LUWERO TRIANGLE, & THE UGANDAN WOMENS EFFORT TO SAVE THE ORPHANS (UWESO)

June, 1988

Guided by our Ugandan government PR lady Sarah Magala, we travelled to the State House in Entebbe, to meet with Janet Museveni, the wife of the president, and Mrs. Mpanga, the Minister of Gender, Labor and Social Development. The agenda was focused on our work with the organization "Ugandan Women's Effort to Save the Orphans” (UWESO), in what came to be known infamously as the Luwero Triangle. Luwero’s recent history is infamous and chillingly violent, decimated by the twin plagues of civil war and AIDS. Just a few days earlier I had been taken with my cameras to a site where hundreds of human skulls and other bones were stacked in memoriam. The orphan population in Luwero is tragically large, and the devastation of the local infrastructure was widespread. Mrs. Museveni is the founder of UWESO, and Mrs. Mpanga is the leader now. . . It was a formal affair, the State House being an expansive, colonial-era mansion, tempered in it's motif by the African art throughout, including two huge ivory tusks at the entrance, and the presence of camaflogue-uniformed soldiers, (the outfit the president himself often likes to be seen in), pistols in their belts, always on the alert. . .

While we were waiting in the sitting room, I half-listened to our immaculately self-important Swiss administrator chiding me about the holes in my shoes, my too-long hair, and the jacket and tie I borrowed from him (I travel light to Uganda), and distracted myself by looking out the large window, across the lawn down into Lake Victoria, Africa's largest body of water. This was the first time I had ever been in a presidential home or office, and I wondered how the hand of fate had brought me to the First Lady of Uganda (a term that regular guy-soldier Museveni scoffs at).

Janet Museveni herself was tall, gentle, and soft-spoken. She listened to our overtures for ICA's integration into the future rebuilding of Uganda with critical eyes, which softened as the afternoon passed and she sensed that our approach to helping the children of Luwero contained no hint of exploitation. Actually ICA has done a lot for UWESO and the children, including donating a vehicle and financial assistance. I was allowed to asked some questions I had prepared. The interview went well, with Mrs. Museveni sharing her thoughts on the woman's role in contemporary African society. She demonstrated maternal love for the children of her country that had suffered so much from the war.     
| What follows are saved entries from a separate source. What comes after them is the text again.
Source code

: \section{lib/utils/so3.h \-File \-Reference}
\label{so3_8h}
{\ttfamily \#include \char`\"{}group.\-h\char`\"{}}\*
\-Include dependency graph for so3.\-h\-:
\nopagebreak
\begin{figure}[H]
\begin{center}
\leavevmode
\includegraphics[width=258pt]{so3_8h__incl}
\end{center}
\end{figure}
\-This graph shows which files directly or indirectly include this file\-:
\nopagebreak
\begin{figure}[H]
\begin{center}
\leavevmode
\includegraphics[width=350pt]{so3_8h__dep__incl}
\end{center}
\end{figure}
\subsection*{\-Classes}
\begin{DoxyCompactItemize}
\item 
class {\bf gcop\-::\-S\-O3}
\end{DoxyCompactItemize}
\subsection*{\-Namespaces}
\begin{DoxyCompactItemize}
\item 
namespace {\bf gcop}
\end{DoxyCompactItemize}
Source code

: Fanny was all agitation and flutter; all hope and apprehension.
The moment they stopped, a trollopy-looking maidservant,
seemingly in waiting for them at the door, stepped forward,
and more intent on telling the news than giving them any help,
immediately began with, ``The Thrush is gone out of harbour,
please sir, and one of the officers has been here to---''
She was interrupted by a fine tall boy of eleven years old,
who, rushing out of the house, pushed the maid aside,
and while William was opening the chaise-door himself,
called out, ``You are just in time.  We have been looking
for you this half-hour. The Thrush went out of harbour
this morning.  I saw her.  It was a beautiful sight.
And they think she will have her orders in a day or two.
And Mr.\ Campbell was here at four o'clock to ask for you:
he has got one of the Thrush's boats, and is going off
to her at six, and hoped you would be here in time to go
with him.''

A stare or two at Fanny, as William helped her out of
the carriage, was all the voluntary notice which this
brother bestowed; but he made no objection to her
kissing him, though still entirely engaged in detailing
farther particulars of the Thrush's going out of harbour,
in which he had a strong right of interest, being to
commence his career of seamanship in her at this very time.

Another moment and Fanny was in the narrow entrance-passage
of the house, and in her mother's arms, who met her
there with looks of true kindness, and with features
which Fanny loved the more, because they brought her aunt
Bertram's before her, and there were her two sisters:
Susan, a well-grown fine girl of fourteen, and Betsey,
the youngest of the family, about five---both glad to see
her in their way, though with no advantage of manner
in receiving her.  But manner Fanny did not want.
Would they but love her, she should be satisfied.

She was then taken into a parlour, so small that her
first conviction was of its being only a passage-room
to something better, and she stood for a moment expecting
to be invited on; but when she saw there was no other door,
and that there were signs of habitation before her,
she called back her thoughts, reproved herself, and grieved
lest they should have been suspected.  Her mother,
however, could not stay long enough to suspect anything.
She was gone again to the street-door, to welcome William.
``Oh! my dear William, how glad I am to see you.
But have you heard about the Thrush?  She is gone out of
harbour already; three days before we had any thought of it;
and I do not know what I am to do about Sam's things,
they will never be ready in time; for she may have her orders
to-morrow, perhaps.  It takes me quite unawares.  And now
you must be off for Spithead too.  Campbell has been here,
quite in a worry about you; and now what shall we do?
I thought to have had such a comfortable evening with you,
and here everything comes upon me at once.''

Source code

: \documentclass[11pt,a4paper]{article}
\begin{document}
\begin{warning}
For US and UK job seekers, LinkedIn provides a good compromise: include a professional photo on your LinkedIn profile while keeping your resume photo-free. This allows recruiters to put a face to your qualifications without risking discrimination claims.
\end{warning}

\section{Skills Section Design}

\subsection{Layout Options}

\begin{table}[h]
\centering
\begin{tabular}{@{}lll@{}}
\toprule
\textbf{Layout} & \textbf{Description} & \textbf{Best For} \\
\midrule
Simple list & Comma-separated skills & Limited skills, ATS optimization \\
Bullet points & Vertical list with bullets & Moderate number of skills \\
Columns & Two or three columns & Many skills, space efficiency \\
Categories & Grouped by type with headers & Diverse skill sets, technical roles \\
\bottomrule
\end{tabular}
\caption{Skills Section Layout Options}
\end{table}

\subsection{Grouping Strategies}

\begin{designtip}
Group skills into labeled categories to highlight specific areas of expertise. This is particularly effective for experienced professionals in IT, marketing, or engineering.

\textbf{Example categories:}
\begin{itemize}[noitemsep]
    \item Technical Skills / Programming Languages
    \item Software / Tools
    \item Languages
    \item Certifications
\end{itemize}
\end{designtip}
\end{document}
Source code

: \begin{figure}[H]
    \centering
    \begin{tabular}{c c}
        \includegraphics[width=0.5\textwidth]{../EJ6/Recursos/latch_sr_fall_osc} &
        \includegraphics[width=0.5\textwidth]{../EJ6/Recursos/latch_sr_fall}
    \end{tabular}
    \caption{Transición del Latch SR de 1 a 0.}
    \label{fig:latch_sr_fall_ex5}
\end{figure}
Later that week we attended "Masulita Day" in the Luwero Triangle. Representatives of NGOs joined government officials and members of the local population to celebrate what was to be the launching of a coordinated effort to rebuild the region, with much emphasis on the rebuilding of schools. Not yet aware that Museveni’s push to power brought heavy fighting in the area which resulted in countless thousands of deaths between 1981-86, the irony of Janet Museveni laying of the cornerstone for the proposed Children's Village didn't damper my pride in our involvement. It was a festive day, with plenty of food, singing and dancing, yet the specter of conflict still hung in the air, as all of the musicians, traditional dancers and choruses made up of war orphans remained under the constant watch of dozens of armed soldiers. The contrast between the unfettered spirit that Ugandans demonstrate, and the reality of a recent violent past is striking.